> TASK TO CARRY OUT
Wherever "PublishingImages" occurs in the entries, copy the line that holds it.

══ RECORDS SHOWN

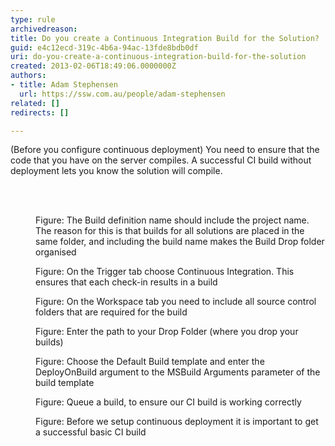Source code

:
 ```yaml
---
type: rule
archivedreason: 
title: Do you create a Continuous Integration Build for the Solution?
guid: e4c12ecd-319c-4b6a-94ac-13fde8bdb0df
uri: do-you-create-a-continuous-integration-build-for-the-solution
created: 2013-02-06T18:49:06.0000000Z
authors:
- title: Adam Stephensen
  url: https://ssw.com.au/people/adam-stephensen
related: []
redirects: []

---
```



<p>​(Before you configure continuous deployment) You need to ensure that the code that you have on the server compiles. A successful CI build without deployment lets you know the solution will compile.<br></p>
<br><excerpt class='endintro'></excerpt><br>
<dl class="image"><dt>
      <img src="/PublishingImages/ci-build-1.jpg" alt="" />
   </dt><dd>Figure&#58; The Build definition name should include the project name. The reason for this is that builds for all solutions are placed in the same folder, and including the build name makes the Build Drop folder organised</dd></dl><dl class="image"><dt>
      <img src="/PublishingImages/ci-build-2.jpg" alt="" />
   </dt><dd>Figure&#58; On the Trigger tab choose Continuous Integration. This ensures that each check-in results in a build</dd></dl><dl class="image"><dt>
      <img src="/PublishingImages/ci-build-3.jpg" alt="" />
   </dt><dd>Figure&#58; On the Workspace tab you need to include all source control folders that are required for the build</dd></dl><dl class="image"><dt>
      <img src="/PublishingImages/ci-build-4.jpg" alt="" />
   </dt><dd>Figure&#58; Enter the path to your Drop Folder (where you drop your builds)</dd></dl><dl class="image"><dt>
      <img src="/PublishingImages/ci-build-5.jpg" alt="" />
   </dt><dd>Figure&#58; Choose the Default Build template and enter the DeployOnBuild argument to the MSBuild Arguments parameter of the build template</dd></dl><dl class="image"><dt>
      <img src="/PublishingImages/ci-build-6.jpg" alt="" />
   </dt><dd>Figure&#58; Queue a build, to ensure our CI build is working correctly</dd></dl><dl class="image"><dt>
      <img src="/PublishingImages/ci-build-7.jpg" alt="" />
   </dt><dd>Figure&#58; Before we setup continuous deployment it is important to get a successful basic CI build</dd></dl>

════

> RESULT BELOW
      <img src="/PublishingImages/ci-build-1.jpg" alt="" />
      <img src="/PublishingImages/ci-build-2.jpg" alt="" />
      <img src="/PublishingImages/ci-build-3.jpg" alt="" />
      <img src="/PublishingImages/ci-build-4.jpg" alt="" />
      <img src="/PublishingImages/ci-build-5.jpg" alt="" />
      <img src="/PublishingImages/ci-build-6.jpg" alt="" />
      <img src="/PublishingImages/ci-build-7.jpg" alt="" />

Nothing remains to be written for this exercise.